● **PROBLEM DETAILS**
Lines after the one containing "[#288]: https://github.com/jonasbb/serde_with/issues/288" are to be omitted; print exactly each line from the start of the records up to and including it.

EXCERPTED DATA section start

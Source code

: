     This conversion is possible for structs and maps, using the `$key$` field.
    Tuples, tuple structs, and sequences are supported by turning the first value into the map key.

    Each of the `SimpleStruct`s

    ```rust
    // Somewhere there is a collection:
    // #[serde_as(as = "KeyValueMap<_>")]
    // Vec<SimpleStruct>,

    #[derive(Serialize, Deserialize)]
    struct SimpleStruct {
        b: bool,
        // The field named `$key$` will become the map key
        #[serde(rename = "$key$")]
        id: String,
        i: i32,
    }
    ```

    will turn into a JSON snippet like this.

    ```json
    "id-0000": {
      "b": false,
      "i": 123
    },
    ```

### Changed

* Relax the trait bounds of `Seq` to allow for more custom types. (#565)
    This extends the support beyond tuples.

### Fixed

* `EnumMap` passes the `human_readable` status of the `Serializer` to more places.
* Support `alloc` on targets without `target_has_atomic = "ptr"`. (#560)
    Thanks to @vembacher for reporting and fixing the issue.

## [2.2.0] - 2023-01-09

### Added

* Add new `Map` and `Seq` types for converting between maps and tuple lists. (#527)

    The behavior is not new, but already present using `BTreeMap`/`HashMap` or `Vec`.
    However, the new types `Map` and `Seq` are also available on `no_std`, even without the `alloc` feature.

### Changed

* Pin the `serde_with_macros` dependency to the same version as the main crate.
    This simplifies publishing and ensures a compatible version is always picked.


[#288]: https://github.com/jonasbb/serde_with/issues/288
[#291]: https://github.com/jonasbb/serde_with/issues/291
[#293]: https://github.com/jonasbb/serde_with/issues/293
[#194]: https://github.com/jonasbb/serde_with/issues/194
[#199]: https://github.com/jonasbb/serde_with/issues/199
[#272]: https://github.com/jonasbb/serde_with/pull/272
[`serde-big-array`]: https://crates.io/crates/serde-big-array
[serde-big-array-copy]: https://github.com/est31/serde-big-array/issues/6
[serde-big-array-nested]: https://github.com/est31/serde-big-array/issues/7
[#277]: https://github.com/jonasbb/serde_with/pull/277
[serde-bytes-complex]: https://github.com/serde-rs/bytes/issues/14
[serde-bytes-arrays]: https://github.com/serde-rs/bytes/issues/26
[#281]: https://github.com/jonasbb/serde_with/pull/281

EXCERPTED DATA section end

● **OUTPUT FOR THIS EXERCISE**
Source code

:     This conversion is possible for structs and maps, using the `$key$` field.
    Tuples, tuple structs, and sequences are supported by turning the first value into the map key.

    Each of the `SimpleStruct`s

    ```rust
    // Somewhere there is a collection:
    // #[serde_as(as = "KeyValueMap<_>")]
    // Vec<SimpleStruct>,

    #[derive(Serialize, Deserialize)]
    struct SimpleStruct {
        b: bool,
        // The field named `$key$` will become the map key
        #[serde(rename = "$key$")]
        id: String,
        i: i32,
    }
    ```

    will turn into a JSON snippet like this.

    ```json
    "id-0000": {
      "b": false,
      "i": 123
    },
    ```

### Changed

* Relax the trait bounds of `Seq` to allow for more custom types. (#565)
    This extends the support beyond tuples.

### Fixed

* `EnumMap` passes the `human_readable` status of the `Serializer` to more places.
* Support `alloc` on targets without `target_has_atomic = "ptr"`. (#560)
    Thanks to @vembacher for reporting and fixing the issue.

## [2.2.0] - 2023-01-09

### Added

* Add new `Map` and `Seq` types for converting between maps and tuple lists. (#527)

    The behavior is not new, but already present using `BTreeMap`/`HashMap` or `Vec`.
    However, the new types `Map` and `Seq` are also available on `no_std`, even without the `alloc` feature.

### Changed

* Pin the `serde_with_macros` dependency to the same version as the main crate.
    This simplifies publishing and ensures a compatible version is always picked.


[#288]: https://github.com/jonasbb/serde_with/issues/288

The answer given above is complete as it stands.